# Factoring Polynomial

1. Mar 20, 2013

### ForwardDrift

Hey,

This isn't really a homework question, per se, as I am relearning some pre calculus for kicks. But I figured his would be the place to ask. For whatever reason, this very simply factoring issue has got my head spinning. I'm not exactly sure what I am doing wrong to factor this equation completely.

1. The problem statement, all variables and given/known data

[(x-1)(x+2)2 - (x-1)2(x+2)]

2. Relevant equations

n/a

3. The attempt at a solution

So here is what I did (though I am sure incorrectly) so far. I have not clue what to do after that.

[(x-1)(x+2)2 - (x-1)2(x+2)]

[(x-1)(x+2)(x-2) - (x-1)(x-1)(x+2)]

And then ??????

-ForwardDrift

Last edited: Mar 20, 2013
2. Mar 20, 2013

### SammyS

Staff Emeritus
Hello ForwardDrift. Welcome to PF !

What factor(s) is(are) common to (x-1)(x+2)(x-2) and (x-1)(x-1)(x+2) ?

Factor it (them) out.

Whatever remains should be combined.

3. Mar 20, 2013

### ForwardDrift

Thanks, I'm glad to be on physics forum SammyS!

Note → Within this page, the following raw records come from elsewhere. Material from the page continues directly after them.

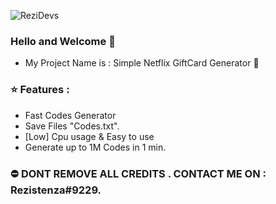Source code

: ![ReziDevs](https://k.top4top.io/p_1699eqq5b1.png)
### Hello and Welcome 👋

- My Project Name is : Simple Netflix GiftCard Generator 🧐

### ⭐️ Features :
- Fast Codes Generator
- Save Files "Codes.txt".
- [Low] Cpu usage & Easy to use
- Generate up to 1M Codes in 1 min.



### ⛔️ DONT REMOVE ALL CREDITS . CONTACT ME ON : Rezistenza#9229.
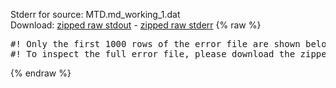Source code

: Stderr for source:  MTD.md_working_1.dat   
Download: [zipped raw stdout](MTD.md_working_1.dat.plumed.stdout.txt.zip) - [zipped raw stderr](MTD.md_working_1.dat.plumed.stderr.txt.zip) 
{% raw %}
<pre>
#! Only the first 1000 rows of the error file are shown below
#! To inspect the full error file, please download the zipped raw stderr file above
</pre>
{% endraw %}
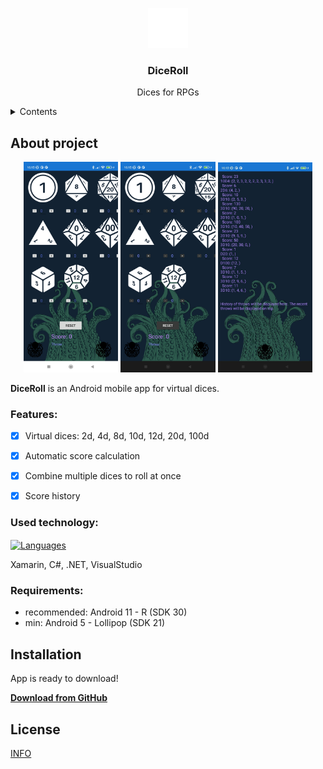 <p align="center">
  <img width="64" alt="DiceRollIcon" src="RawAssets/dice.svg/icons/ffffff/transparent/1x1/d20_by_delapuite.svg">
</p>
<h3 align="center">DiceRoll</h3>
<p align="center">Dices for RPGs</p>

<details>
  <summary>Contents</summary>
  <ol>
    <li><a href="#About-project">About project</a></li>
    <ul>
      <li><a href="#Features">Features</a></li>
      <li><a href="#Used-technology">Used technology</a></li>
      <li><a href="#Requirements">Requirements</a></li>
    </ul>
    <li><a href="#Installation">Installation</a></li>
    <li><a href="#License">License</a></li>
  </ol>
</details>


## About project
<p align="center">
  <img width="30%" alt="LightTheme" src="Screenshots/DiceRoll_LightTheme.jpg">
  <img width="30%" alt="DarkTheme" src="Screenshots/DiceRoll_DarkTheme.jpg">
  <img width="30%" alt="HistoryPage" src="Screenshots/DiceRoll_HistoryPage.jpg">
</p>

**DiceRoll** is an Android mobile app for virtual dices.


### Features:
- [x] Virtual dices: 2d, 4d, 8d, 10d, 12d, 20d, 100d
- [x] Automatic score calculation
- [x] Combine multiple dices to roll at once
- [x] Score history


### Used technology:
<p>
  <a href="https://skillicons.dev">
    <img height="32" align="center" alt="Languages" src="https://skillicons.dev/icons?i=cs,dotnet,visualstudio" />
  </a>
</p>
Xamarin, C#, .NET, VisualStudio


### Requirements:
<ul>
  <li>recommended: Android 11 - R (SDK 30)</li>
  <li>min: Android 5 - Lollipop (SDK 21)</li>
</ul>


## Installation
App is ready to download! 
  
<a href="https://github.com/jakpop11/DiceRoll/releases" target="_blank">
  <b>Download from GitHub</b>
</a>


## License
[INFO](https://github.com/jakpop11/DiceRoll/blob/9b5de77636a79b6f8cf232b391cffd7fd0d15329/DiceRoll/DiceRoll/Assets/About_DiceRoll.txt)
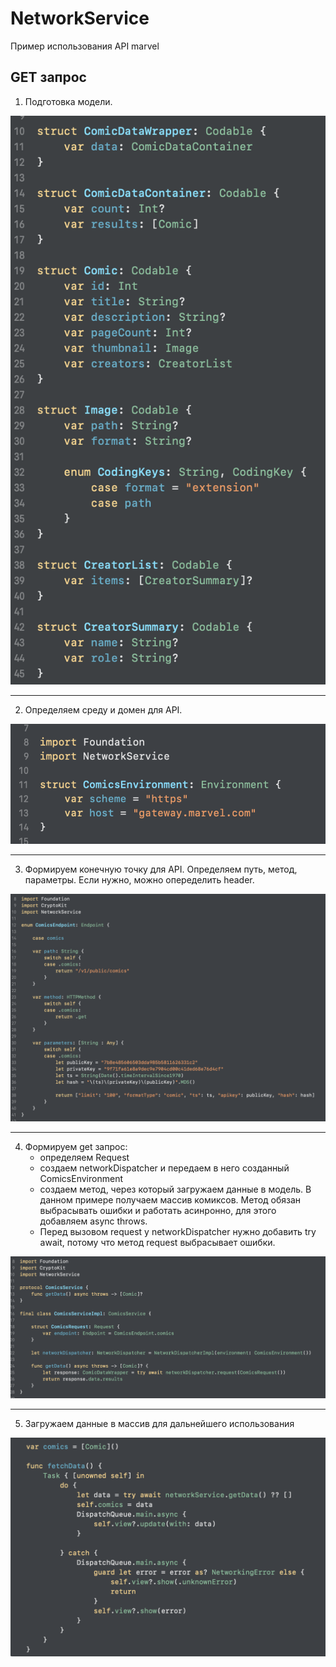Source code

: # NetworkService

Пример использования API marvel

## GET запрос

1. Подготовка модели.

![ScreenModel](https://github.com/korotkovak/NetworkService/blob/develop/Sources/IImages/Model.png)

---
2. Определяем среду и домен для API.

![ScreenEnvironmetn](https://github.com/korotkovak/NetworkService/blob/develop/Sources/IImages/Environmetn.png)

---
3. Формируем конечную точку для API. Определяем путь, метод, параметры. Если нужно, можно опеределить header.

![ScreenEndpoint](https://github.com/korotkovak/NetworkService/blob/develop/Sources/IImages/Endpoint.png)

---
4. Формируем get запрос: 
     - определяем Request
     - создаем networkDispatcher и передаем в него созданный ComicsEnvironment
     - создаем метод, через который загружаем данные в модель. В данном примере получаем массив комиксов. Метод обязан выбрасывать ошибки и работать асинронно, для этого добавляем async throws.
     - Перед вызовом request у networkDispatcher нужно добавить try await, потому что метод request выбрасывает ошибки.
     
![ScreenService](https://github.com/korotkovak/NetworkService/blob/develop/Sources/IImages/Service.png)

---
5. Загружаем данные в массив для дальнейшего использования

![ScreenService](https://github.com/korotkovak/NetworkService/blob/develop/Sources/IImages/FetchData.png)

Note: I realized the second (x-2) in my post should have been a (x+2), instead....

So this is what I ended up doing...

(x-1)(x+2)(x+2) - (x-1)(x-1)(x+2)

(x+2)(x-1) [ (x - 1) - ( x + 2) ]

(x+2)(x-1) [ 3]

3(x+2)(x-1)

Is this right, Sammy? I'm not sure about that 3. Something seems wrong about the way I calculated the inside brackets. Am I supposed to reverse a (-) or (+) inside the brackets or something?

-ForwardDrift

Last edited: Mar 20, 2013
4. Mar 20, 2013

### SammyS

Staff Emeritus
Not quite.

[ (x - 1) - ( x + 2) ] = [ x - 1 -x -2 ] = -3

5. Mar 20, 2013

### ForwardDrift

Alright, thanks Sam, my man. You have been a great help! :)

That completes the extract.